(Beginning of Available data)
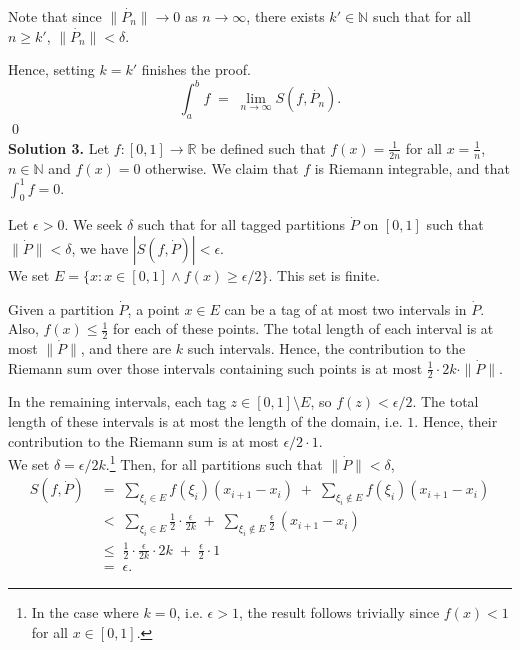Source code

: \documentclass[10pt]{article}
\begin{document}
        Note that since $\|\dot{P_n}\| \to 0$ as $n \to \infty$, there exists $k' \in \mathbb{N}$ such that for all $n \ge k'$,
        $\|\dot{P_n}\| < \delta$.

        Hence, setting $k = k'$ finishes the proof.
        \[\int_a^b f \;=\; \lim_{n \to \infty} S(f, \dot{P_n}).\] \qed\\

        \textbf{Solution 3.}
        Let $f\colon [0, 1] \to \mathbb{R}$ be defined such that $f(x) = \frac{1}{2n}$ for all $x = \frac{1}{n}$, $n \in \mathbb{N}$ and
        $f(x) = 0$ otherwise. We claim that $f$ is Riemann integrable, and that $\int_0^1 f = 0$.

        Let $\epsilon > 0$. We seek $\delta$ such that for all tagged partitions $\dot{P}$ on $[0, 1]$ such that $\|\dot{P}\| < \delta$,
        we have $|S(f, \dot{P})| < \epsilon$. \\

        We set $E = \{x : x \in [0, 1] \land f(x) \ge \epsilon/2\}$. This set is finite.

        Given a partition $\dot{P}$, a point $x \in E$ can
        be a tag of at most two intervals in $\dot{P}$. Also, $f(x) \le \frac{1}{2}$ for each of these points.
        The total length of each interval is at most $\|\dot{P}\|$, and there are $k$ such intervals.
        Hence, the contribution to the Riemann sum over those intervals containing such points is at most $\frac{1}{2}\cdot 2k\cdot \|\dot{P}\|$.
        
        In the remaining intervals, each tag $z \in [0, 1]\setminus E$, so $f(z) < \epsilon/2$. The total length of these intervals
        is at most the length of the domain, i.e. $1$. Hence, their contribution to the Riemann sum is at most $\epsilon/2 \cdot 1$.\\
        
        We set $\delta = \epsilon/2k$.\footnote{In the case where $k = 0$, i.e. $\epsilon > 1$, the result follows trivially since $f(x) < 1$ for all 
        $x \in [0, 1]$.}
        Then, for all partitions such that $\|\dot{P}\| < \delta$,
        \begin{align*}
                S(f, \dot{P}) \;&=\; \sum_{\xi_i \in E} f(\xi_i)(x_{i + 1} - x_i) \;+\; \sum_{\xi_i \notin E} f(\xi_i)(x_{i + 1} - x_i) \\
                        \;&<\; \sum_{\xi_i \in E} \frac{1}{2}\cdot \frac{\epsilon}{2k} \;+\; \sum_{\xi_i \notin E} \frac{\epsilon}{2} \,(x_{i + 1} - x_i) \\
                        \;&\le\; \frac{1}{2}\cdot \frac{\epsilon}{2k}\cdot 2k \;+\; \frac{\epsilon}{2} \cdot 1 \\
                        \;&=\; \epsilon.
        \end{align*}
\end{document}
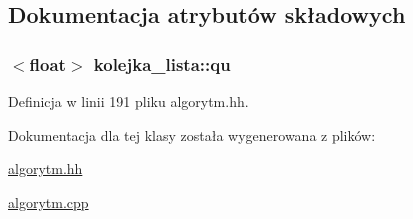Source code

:\subsection{\-Dokumentacja atrybutów składowych}
\hypertarget{classkolejka__lista_a5e378458ccfc86d903b1a71a8ff5bad8}{
\subsubsection[{qu}]{$<$float$>$ {\bf kolejka\-\_\-lista\-::qu}}}\label{classkolejka__lista_a5e378458ccfc86d903b1a71a8ff5bad8}


\-Definicja w linii 191 pliku algorytm.\-hh.



\-Dokumentacja dla tej klasy została wygenerowana z plików\-:\begin{DoxyCompactItemize}
\item 
\hyperlink{algorytm_8hh}{algorytm.\-hh}\item 
\hyperlink{algorytm_8cpp}{algorytm.\-cpp}\end{DoxyCompactItemize}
(End of Available data)
Aim of the task =
Out of the data above, set down the lines from the one with "Let $f\colon [0, 1]" to the one with "< \epsilon$. \\", both included, exactly as written and with no additions.

Answer =
        Let $f\colon [0, 1] \to \mathbb{R}$ be defined such that $f(x) = \frac{1}{2n}$ for all $x = \frac{1}{n}$, $n \in \mathbb{N}$ and
        $f(x) = 0$ otherwise. We claim that $f$ is Riemann integrable, and that $\int_0^1 f = 0$.

        Let $\epsilon > 0$. We seek $\delta$ such that for all tagged partitions $\dot{P}$ on $[0, 1]$ such that $\|\dot{P}\| < \delta$,
        we have $|S(f, \dot{P})| < \epsilon$. \\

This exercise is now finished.